The entity uses a range of 812 different IP addresses to open connections with Bitcoin full nodes visible on the network (also called “listening nodes”). Once a connection is opened, the entity asks the node what version of the Bitcoin software it is using. However, when the node responds with a version number and a message indicating that it has understood the request, the entity closes its connection about 85% of the time without responding.
According to the post, this behavior may indicate that the entity is trying to determine if a particular node is reachable at a particular IP address.
Although this behavior is not necessarily worrisome, what can be is what the entity does the other 15% of the time. 0xB10C stated that about 15% of the time, LinkingLion doesn’t close the connection immediately. Instead, it listens for inventory messages that contain transactions or sends an address request, and listens for both inventory and address messages. So they close the connection in 10 minutes.
This behavior would normally indicate that the user is a node trying to update its copy of the blockchain.. However, LinkingLion never requests blocks or transactions, which implies that they must be pursuing some other purpose, the post said.
0xB10C claimed that LinkingLion could be recording the timing of transactions to determine which node received a transaction first, which can be used to determine the IP address associated with a particular Bitcoin address, they explained:
“Connections that complete the release handshake and stay connected learn about our node’s inventory, such as transactions and blocks. Temporal information, i.e. when a node announces its new inventory, is especially relevant. It is likely that the entity learns about the new transaction from our wallet first from us. Since the entity is connected to many listening nodes, it can use that information to link broadcast transactions to IP addresses.”
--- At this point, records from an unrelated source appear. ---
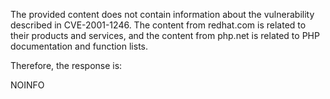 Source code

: The provided content does not contain information about the vulnerability described in CVE-2001-1246. The content from redhat.com is related to their products and services, and the content from php.net is related to PHP documentation and function lists.

Therefore, the response is:

NOINFO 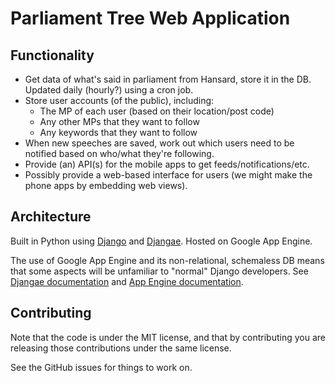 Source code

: # Parliament Tree Web Application

## Functionality

* Get data of what's said in parliament from Hansard, store it in the DB.  Updated daily (hourly?) using a cron job.
* Store user accounts (of the public), including:
  - The MP of each user (based on their location/post code)
  - Any other MPs that they want to follow
  - Any keywords that they want to follow
* When new speeches are saved, work out which users need to be notified based on who/what they're following.
* Provide (an) API(s) for the mobile apps to get feeds/notifications/etc.
* Possibly provide a web-based interface for users (we might make the phone apps by embedding web views).


## Architecture

Built in Python using [Django](https://djangoproject.com) and [Djangae](https://github.com/potatolondon/djangae).
Hosted on Google App Engine.

The use of Google App Engine and its non-relational, schemaless DB means that some aspects will be unfamiliar to "normal" Django developers.
See [Djangae documentation](https://djangae.readthedocs.org) and [App Engine documentation](https://cloud.google.com/appengine/docs/python/).


## Contributing

Note that the code is under the MIT license, and that by contributing you are releasing those contributions under the same license.

See the GitHub issues for things to work on.
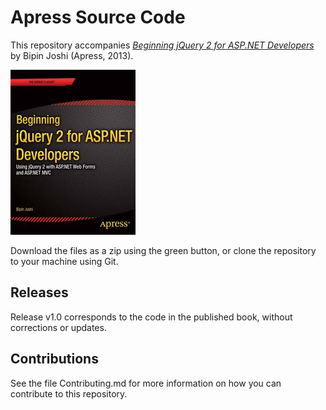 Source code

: # Apress Source Code

This repository accompanies [*Beginning jQuery 2 for ASP.NET Developers*](http://www.apress.com/9781430263043) by Bipin Joshi (Apress, 2013).

![Cover image](9781430263043.jpg)

Download the files as a zip using the green button, or clone the repository to your machine using Git.

## Releases

Release v1.0 corresponds to the code in the published book, without corrections or updates.

## Contributions

See the file Contributing.md for more information on how you can contribute to this repository.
To help protect the community from this privacy threat, 0xB10C has put together an open source ban list that nodes can implement to prohibit LinkingLion from connecting to them. However, he also warned that the entity could circumvent this list of prohibitions by changing the IP addresses it uses to connect. In the opinion of 0xB10C, the only permanent solution to the problem is to change the transaction logic within Bitcoin Core, something the developers have been unable to do until now.
The vulnerability exposed in the post appears to mainly affect users running their own Bitcoin nodes. 0xB10C did not say whether it also affects ordinary users who trust Electrum or other Bitcoin wallets connecting to third-party nodes, nor did they say whether users can defend against the attack using a virtual private network. Cointelegraph has reached out to 0xB10C on LinkedIn for answers to these questions, but they could not be reached at press time.
Privacy has been a constant concern for Bitcoin and cryptocurrency users over the years. Although Bitcoin addresses are pseudonymous, their transaction histories are fully public. Andreas Antonopoulos, a Bitcoin educator, has claimed that Bitcoin will never truly be private. But Breeze Wallet has tried to improve privacy on the network using offchain transactions and cryptographic puzzles.